» GIVEN RECORDS
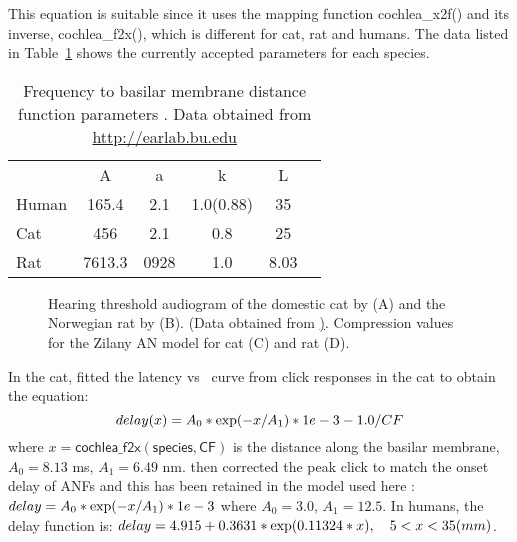 
This equation is suitable since it uses the mapping function \mbox{\textsf{cochlea\_x2f()}} and its inverse, \mbox{\textsf{cochlea\_f2x()}}, which is different for cat, rat and humans.
The data listed in Table~\ref{tab:f2x} shows the currently accepted parameters for each species.


\begin{table}[ht]
  \centering
  \begin{tabular}{lccccc}
  \hline
      &   A   &  a   &     k     & L \\
Human & 165.4 & 2.1  & 1.0(0.88) & 35\\
 Cat  &  456  & 2.1  &    0.8    & 25 \\
 Rat  & 7613.3& 0928 &    1.0    & 8.03 \\
  \hline
  \end{tabular}
  \caption[Basilar membrane frequency-distance function parameters]{Frequency to basilar membrane distance function parameters \citep{FitzGeraldBurkittEtAl:2001}. Data obtained from \url{http://earlab.bu.edu} \label{tab:f2x}}
\end{table}

\begin{figure}[htb]
  \begin{center}
    \caption[Audiogram and compression in rats and cats]%
{Hearing threshold audiogram of the domestic cat by \citet{HeffnerHeffner:1985} (A) and the Norwegian rat by \citet{HeffnerHeffner:1985} (B).
(Data obtained from \href{earlab.bu.edu}).
Compression values for the Zilany AN model for cat (C) and rat (D).
\label{fig:AudThresholdCatRat}}
  \end{center}
\end{figure}


In the cat, \citet{CarneyYin:1988} fitted the latency vs \CF~curve from click responses in the cat to obtain the equation:
\begin{equation}
  \label{eq:delay}
   delay (x) = A_0 * {\rm exp}(-x / A_1 ) * 1e-3 - 1.0/CF
\end{equation}
\noindent where $x = \mathsf{cochlea\_f2x(species, CF)}$ is the distance along the basilar membrane, $A_0 = 8.13$ ms, $A_1 = 6.49$ nm.
\citet{HeinzZhangEtAl:2001} then corrected the peak click to match the onset delay of ANFs and this has been retained in the model used here \citep{ZilanyBruceEtAl:2009}: \(delay = A_0 * {\rm exp}(-x / A_1) * 1e-3 \) where $A_0 = 3.0$, $A_1 = 12.5$. In humans, the delay function is: \( delay = 4.915 + 0.3631 * {\rm exp}(0.11324*x),\quad  5<x<35 (mm) \).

» WHAT THE EXERCISE ASKS
Go through the lines above and count those with "click"; report only the number.

» RESULT
2